Gallagher, 31, has been a lieutenant for three years. She oversees the “east crew,” and also serves as the captain of the women’s competition team, a group that competes in New Jersey every year. She’s been a lifeguard for 15 years.

“It was important for me to have that leadership role that the girls can go to,” Gallagher said. “It’s really important for the girls to be able to see that a female can get into some sort of power in this place.”

Out of 167 total guards on the patrol, 51 are women. She recalled her rookie year in 2004, when there were very few girls on the patrol. Since then, she said, the amount of women on the crews has drastically increased.

When she was a rookie, there were no women in charge to look up to, Gallagher said.

“It’s great to have a figure for [the girls] to go to,” she said, “and be like, ‘Hey, listen, this was me 15 years ago — I get it.’”

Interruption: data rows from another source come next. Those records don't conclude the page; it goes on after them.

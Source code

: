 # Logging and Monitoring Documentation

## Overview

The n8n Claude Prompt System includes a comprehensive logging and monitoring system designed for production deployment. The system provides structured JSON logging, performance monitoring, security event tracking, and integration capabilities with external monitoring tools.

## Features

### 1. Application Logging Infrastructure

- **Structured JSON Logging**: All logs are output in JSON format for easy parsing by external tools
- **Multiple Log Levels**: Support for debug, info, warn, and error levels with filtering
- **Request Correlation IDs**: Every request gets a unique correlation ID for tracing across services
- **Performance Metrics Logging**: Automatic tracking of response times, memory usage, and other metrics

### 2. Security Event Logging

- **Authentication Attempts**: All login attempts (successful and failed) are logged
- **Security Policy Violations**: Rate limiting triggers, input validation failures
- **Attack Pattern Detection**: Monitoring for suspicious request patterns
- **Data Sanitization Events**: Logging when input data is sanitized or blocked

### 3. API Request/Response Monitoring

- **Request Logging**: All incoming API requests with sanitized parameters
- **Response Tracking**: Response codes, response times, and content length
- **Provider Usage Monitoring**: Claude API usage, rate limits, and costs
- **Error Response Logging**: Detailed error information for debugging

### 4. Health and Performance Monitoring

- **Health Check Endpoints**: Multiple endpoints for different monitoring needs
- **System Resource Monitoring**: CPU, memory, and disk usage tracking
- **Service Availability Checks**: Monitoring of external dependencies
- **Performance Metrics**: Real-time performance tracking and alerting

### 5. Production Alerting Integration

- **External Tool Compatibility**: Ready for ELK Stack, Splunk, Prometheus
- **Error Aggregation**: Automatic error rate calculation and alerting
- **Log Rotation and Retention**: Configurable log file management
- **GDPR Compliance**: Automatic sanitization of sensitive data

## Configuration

For Gallagher, being a lifeguard is a family affair. Her father, Patrick Gallagher, is the former Chief of Lifeguards.

“I grew up around it and that’s always what I wanted to strive to be,” she said, adding that she was always a part of a swim team.

When Gallagher isn’t keeping a watchful eye over swimmers at the beach, she’s teaching English to kids who speak foreign languages or coaching junior varsity lacrosse at Long Beach High School. It works, she said, because she has summers off, which allows her to lifeguard.

“It’s definitely shaped the people that I’m around and the way I interact with people,” she said. “It’s gotten me to be patient.”